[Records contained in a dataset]
* * *

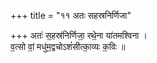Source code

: +++
title = "११ अतः सहस्रनिर्णिजा"

+++
अतः॑ स॒हस्र॑निर्णिजा॒ रथे॒ना या॑तमश्विना ।  
व॒त्सो वां॒ मधु॑म॒द्वचोऽशं॑सीत्का॒व्यः क॒विः ॥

* * *

Work required. Each entry must be set down word for word; no image may be carried over.

Task answer.
Source code

: +++
title = "११ अतः सहस्रनिर्णिजा"

+++
अतः॑ स॒हस्र॑निर्णिजा॒ रथे॒ना या॑तमश्विना ।  
व॒त्सो वां॒ मधु॑म॒द्वचोऽशं॑सीत्का॒व्यः क॒विः ॥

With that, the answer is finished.